START Available data

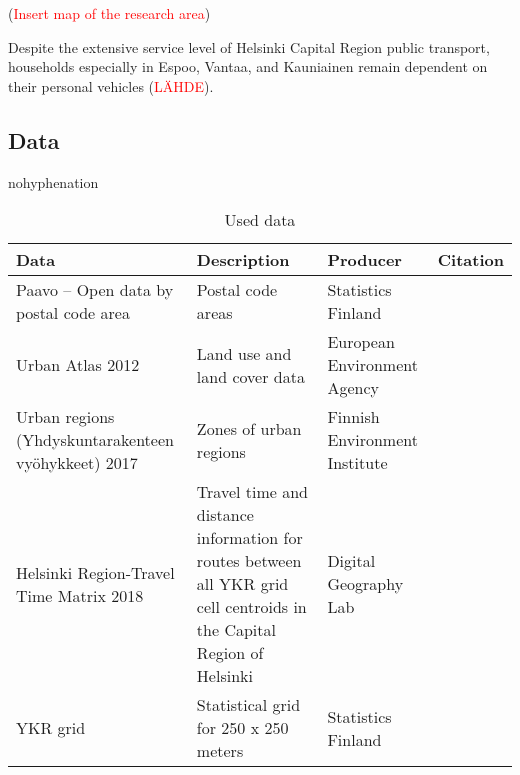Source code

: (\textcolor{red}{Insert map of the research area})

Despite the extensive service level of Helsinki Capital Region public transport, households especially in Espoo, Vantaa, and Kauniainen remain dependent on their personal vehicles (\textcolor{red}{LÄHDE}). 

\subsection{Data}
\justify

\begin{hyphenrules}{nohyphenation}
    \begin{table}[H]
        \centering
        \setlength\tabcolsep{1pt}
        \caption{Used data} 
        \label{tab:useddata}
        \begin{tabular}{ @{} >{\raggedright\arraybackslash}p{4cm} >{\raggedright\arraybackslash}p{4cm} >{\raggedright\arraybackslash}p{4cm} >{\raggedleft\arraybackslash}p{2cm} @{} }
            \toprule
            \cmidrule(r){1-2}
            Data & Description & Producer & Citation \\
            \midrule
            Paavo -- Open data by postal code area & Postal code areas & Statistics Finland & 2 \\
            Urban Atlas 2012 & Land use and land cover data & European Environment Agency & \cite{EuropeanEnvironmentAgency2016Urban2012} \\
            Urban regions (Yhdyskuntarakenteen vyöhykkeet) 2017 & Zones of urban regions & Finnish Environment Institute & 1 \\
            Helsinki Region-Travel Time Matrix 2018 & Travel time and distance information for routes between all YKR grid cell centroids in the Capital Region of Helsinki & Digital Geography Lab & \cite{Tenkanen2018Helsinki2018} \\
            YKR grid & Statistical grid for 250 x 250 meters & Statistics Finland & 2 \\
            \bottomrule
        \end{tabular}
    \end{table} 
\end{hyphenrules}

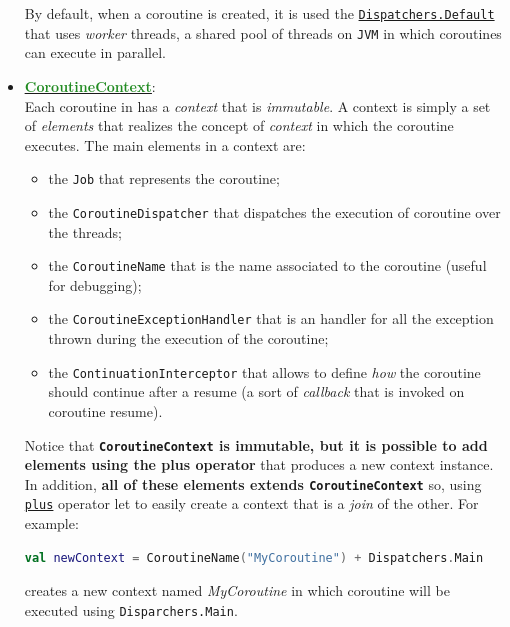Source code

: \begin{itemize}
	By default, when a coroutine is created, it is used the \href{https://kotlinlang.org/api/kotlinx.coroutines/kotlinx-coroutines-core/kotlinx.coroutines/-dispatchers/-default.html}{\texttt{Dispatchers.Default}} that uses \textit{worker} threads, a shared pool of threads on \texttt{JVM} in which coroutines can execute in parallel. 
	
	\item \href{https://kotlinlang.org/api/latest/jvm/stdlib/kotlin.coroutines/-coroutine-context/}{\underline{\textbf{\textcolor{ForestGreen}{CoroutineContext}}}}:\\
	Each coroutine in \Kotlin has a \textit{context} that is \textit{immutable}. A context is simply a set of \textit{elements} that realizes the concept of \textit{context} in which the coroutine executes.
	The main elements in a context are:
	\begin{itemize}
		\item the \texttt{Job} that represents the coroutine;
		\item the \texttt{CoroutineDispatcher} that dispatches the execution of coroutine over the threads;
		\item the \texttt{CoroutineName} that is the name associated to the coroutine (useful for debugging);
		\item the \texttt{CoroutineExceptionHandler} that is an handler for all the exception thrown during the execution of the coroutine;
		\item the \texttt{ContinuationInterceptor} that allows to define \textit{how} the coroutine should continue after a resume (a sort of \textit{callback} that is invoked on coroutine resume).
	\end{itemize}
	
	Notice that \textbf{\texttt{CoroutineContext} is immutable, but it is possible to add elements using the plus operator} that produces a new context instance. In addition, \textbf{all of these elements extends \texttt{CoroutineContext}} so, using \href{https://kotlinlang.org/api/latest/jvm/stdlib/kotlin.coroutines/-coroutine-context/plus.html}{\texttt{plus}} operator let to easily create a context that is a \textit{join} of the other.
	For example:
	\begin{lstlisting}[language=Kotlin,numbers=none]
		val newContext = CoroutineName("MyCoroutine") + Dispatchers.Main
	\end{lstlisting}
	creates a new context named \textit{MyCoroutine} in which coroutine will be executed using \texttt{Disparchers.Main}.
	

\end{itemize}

END Available data

■ Exercise
Using the records above, select and copy every line that has the word "kotlinlang".

■ Response to this exercise
	By default, when a coroutine is created, it is used the \href{https://kotlinlang.org/api/kotlinx.coroutines/kotlinx-coroutines-core/kotlinx.coroutines/-dispatchers/-default.html}{\texttt{Dispatchers.Default}} that uses \textit{worker} threads, a shared pool of threads on \texttt{JVM} in which coroutines can execute in parallel. 
	\item \href{https://kotlinlang.org/api/latest/jvm/stdlib/kotlin.coroutines/-coroutine-context/}{\underline{\textbf{\textcolor{ForestGreen}{CoroutineContext}}}}:\\
	Notice that \textbf{\texttt{CoroutineContext} is immutable, but it is possible to add elements using the plus operator} that produces a new context instance. In addition, \textbf{all of these elements extends \texttt{CoroutineContext}} so, using \href{https://kotlinlang.org/api/latest/jvm/stdlib/kotlin.coroutines/-coroutine-context/plus.html}{\texttt{plus}} operator let to easily create a context that is a \textit{join} of the other.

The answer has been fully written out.